MANSONVILLE, QUEBEC — AGRICULTURAL marketing boards in Canada are facing two tests. One is from GATT, the international organization that addresses trade issues. The other is from ordinary Canadians who are tired of paying up to double the United States price for food staples. A package of Kraft Philadelphia cream cheese costs C$2.25 at Jacques Ducharme's grocery store in Mansonville, Quebec. Two miles south, in the US, the identical brand goes for 95 US cents - about $1.12 in Canadian money.
Dairy products can cost almost double on the Canadian side of the border. It's the same story with chicken, turkey, and eggs. The reason is marketing boards which guarantee a return for farmers and set the price for shoppers.
``Marketing boards are dead in the water,'' says Michael Walker, economist with the Fraser Institute in Vancouver, British Columbia. ``What will kill them is free trade, because it is chipping away at monopolies such as marketing boards.''
Marketing boards were not touched by the Canada-US Free Trade Agreement, which came into effect at the start of this year and will eliminate tariffs on trade between the two nations over 10 years. But they are coming under pressure anyway.

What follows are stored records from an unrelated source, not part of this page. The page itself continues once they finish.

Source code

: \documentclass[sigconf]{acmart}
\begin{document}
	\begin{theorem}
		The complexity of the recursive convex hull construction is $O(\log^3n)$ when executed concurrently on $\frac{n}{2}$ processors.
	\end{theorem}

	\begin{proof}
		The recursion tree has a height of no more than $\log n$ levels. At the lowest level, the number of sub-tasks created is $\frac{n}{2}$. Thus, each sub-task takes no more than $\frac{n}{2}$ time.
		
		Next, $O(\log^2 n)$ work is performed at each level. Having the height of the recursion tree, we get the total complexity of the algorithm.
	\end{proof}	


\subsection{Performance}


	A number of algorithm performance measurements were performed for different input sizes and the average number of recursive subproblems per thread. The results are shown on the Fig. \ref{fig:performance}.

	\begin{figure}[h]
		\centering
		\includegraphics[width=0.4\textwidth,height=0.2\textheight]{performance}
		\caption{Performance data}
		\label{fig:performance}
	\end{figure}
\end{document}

The chipping away has started with yogurt and ice cream. A GATT panel has issued a preliminary ruling that Canada must remove tariffs on those products. A final decision will be made by the full GATT council meeting in Geneva later this month.
Removing marketing board restrictions would allow more efficient American producers into the Canadian market. Marketing boards are preparing to battle for their preservation.

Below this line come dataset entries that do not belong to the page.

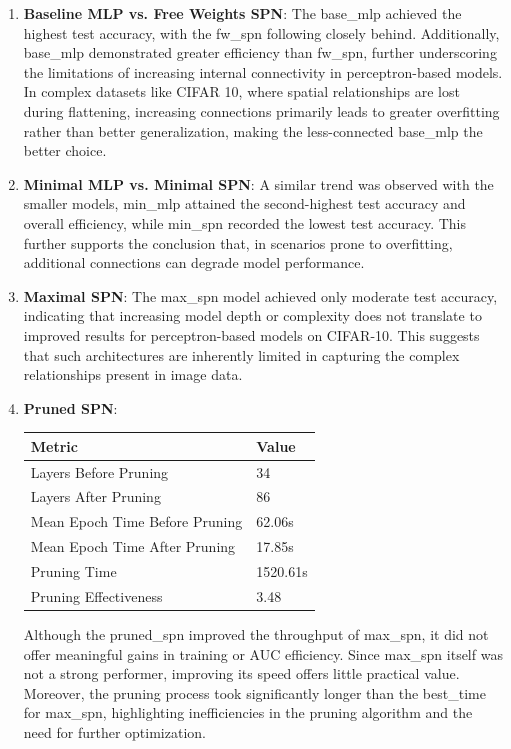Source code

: \begin{enumerate}
\item \textbf{Baseline MLP vs. Free Weights SPN}: The base\_mlp achieved the highest test accuracy, with the fw\_spn following closely behind. Additionally, base\_mlp demonstrated greater efficiency than fw\_spn, further underscoring the limitations of increasing internal connectivity in perceptron-based models. In complex datasets like CIFAR 10, where spatial relationships are lost during flattening, increasing connections primarily leads to greater overfitting rather than better generalization, making the less-connected base\_mlp the better choice.
\item \textbf{Minimal MLP vs. Minimal SPN}: A similar trend was observed with the smaller models, min\_mlp attained the second-highest test accuracy and overall efficiency, while min\_spn recorded the lowest test accuracy. This further supports the conclusion that, in scenarios prone to overfitting, additional connections can degrade model performance.
\item \textbf{Maximal SPN}: The max\_spn model achieved only moderate test accuracy, indicating that increasing model depth or complexity does not translate to improved results for perceptron-based models on CIFAR-10. This suggests that such architectures are inherently limited in capturing the complex relationships present in image data.
\item \textbf{Pruned SPN}:
\begin{center}  %
\begin{tabular}{|l|l|}
\hline
\textbf{Metric} & \textbf{Value} \\
\hline
Layers Before Pruning & 34 \\
Layers After Pruning & 86 \\
Mean Epoch Time Before Pruning & 62.06s \\
Mean Epoch Time After Pruning & 17.85s \\
Pruning Time & 1520.61s \\
Pruning Effectiveness & 3.48 \\
\hline
\end{tabular}
\end{center}

Although the pruned\_spn improved the throughput of max\_spn, it did not offer meaningful gains in training or AUC efficiency. Since max\_spn itself was not a strong performer, improving its speed offers little practical value. Moreover, the pruning process took significantly longer than the best\_time for max\_spn, highlighting inefficiencies in the pruning algorithm and the need for further optimization.

\end{enumerate}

``Canada's not lily white in this thing but you can't put the blame on marketing boards,'' says Ken Wilson of the Ontario Milk Marketing Board. ``The Americans subsidize their dairy farmers with direct state and federal programs.''
Mr. Walker agrees that American farmers receive large subsidies but he says Canadian subsidies are greater.

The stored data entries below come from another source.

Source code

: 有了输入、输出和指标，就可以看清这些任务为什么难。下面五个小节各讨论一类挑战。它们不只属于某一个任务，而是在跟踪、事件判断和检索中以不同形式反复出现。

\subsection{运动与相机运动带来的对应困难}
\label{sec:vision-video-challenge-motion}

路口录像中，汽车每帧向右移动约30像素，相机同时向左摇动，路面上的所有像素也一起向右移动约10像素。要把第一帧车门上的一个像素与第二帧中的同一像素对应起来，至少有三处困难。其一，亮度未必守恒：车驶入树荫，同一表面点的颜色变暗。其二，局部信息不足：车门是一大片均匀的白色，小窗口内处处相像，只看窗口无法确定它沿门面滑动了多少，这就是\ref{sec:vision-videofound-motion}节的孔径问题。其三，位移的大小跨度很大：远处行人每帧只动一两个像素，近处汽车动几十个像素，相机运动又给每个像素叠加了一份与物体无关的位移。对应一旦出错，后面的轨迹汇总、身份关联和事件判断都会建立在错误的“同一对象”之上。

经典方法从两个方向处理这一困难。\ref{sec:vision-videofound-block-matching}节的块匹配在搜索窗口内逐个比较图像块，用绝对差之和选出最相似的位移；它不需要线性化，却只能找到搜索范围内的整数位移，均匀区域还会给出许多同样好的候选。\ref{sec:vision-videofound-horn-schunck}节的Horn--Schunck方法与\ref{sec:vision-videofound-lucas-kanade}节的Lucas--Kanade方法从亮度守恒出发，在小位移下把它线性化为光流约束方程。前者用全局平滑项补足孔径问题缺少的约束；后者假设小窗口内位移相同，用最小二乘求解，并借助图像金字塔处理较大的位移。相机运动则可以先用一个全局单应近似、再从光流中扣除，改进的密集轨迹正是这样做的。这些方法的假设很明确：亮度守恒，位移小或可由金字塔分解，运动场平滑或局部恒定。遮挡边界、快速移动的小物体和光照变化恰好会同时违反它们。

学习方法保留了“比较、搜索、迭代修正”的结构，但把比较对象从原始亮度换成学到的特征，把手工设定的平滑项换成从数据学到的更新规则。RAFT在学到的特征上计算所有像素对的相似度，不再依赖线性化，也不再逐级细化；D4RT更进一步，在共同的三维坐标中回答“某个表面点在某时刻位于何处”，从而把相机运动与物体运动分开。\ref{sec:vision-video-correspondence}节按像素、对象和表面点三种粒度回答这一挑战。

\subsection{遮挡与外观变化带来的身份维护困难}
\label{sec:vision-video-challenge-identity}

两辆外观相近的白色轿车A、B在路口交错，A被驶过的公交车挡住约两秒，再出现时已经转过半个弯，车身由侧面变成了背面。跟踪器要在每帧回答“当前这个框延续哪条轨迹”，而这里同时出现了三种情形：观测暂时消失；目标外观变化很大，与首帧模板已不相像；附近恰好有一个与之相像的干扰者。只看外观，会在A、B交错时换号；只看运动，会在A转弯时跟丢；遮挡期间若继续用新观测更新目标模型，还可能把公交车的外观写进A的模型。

Marketing boards hold that they provides farmers with price stability. Few dairy farmers go broke. The same is true for those in the chicken, egg, and turkey business. The prices are set by monitoring the costs of 150 randomly chosen dairy farmers.
But to stabilize prices, the milk producers have to keep foreign competition out. ``Obviously we have to have effective border controls or the system wouldn't work,'' Mr. Wilson says.
But Walker argues marketing boards keep out young farmers who must buy the right to go into the business.
``For example, in British Columbia you would need about a million dollars to buy [a production] quota to start a 50-cow herd,'' he says. The cost of buying the right to milk a cow effectively keeps many newcomers put of the dairy business. ``Marketing boards benefit rich farmers,'' Walker says.
It is even more expensive to get into turkeys, and broiler hens. It costs about $12 to buy the right to own a laying hen. Anyone owning more than 100 can be fined.
Meanwhile, a lot of people in this border town drive south for bargains. Canadian customs officers allow small amounts of groceries to enter without asking any questions. And while they do a little shopping in the US, Canadians fill up on gasoline. It costs almost half what it sells for on the Canadian side.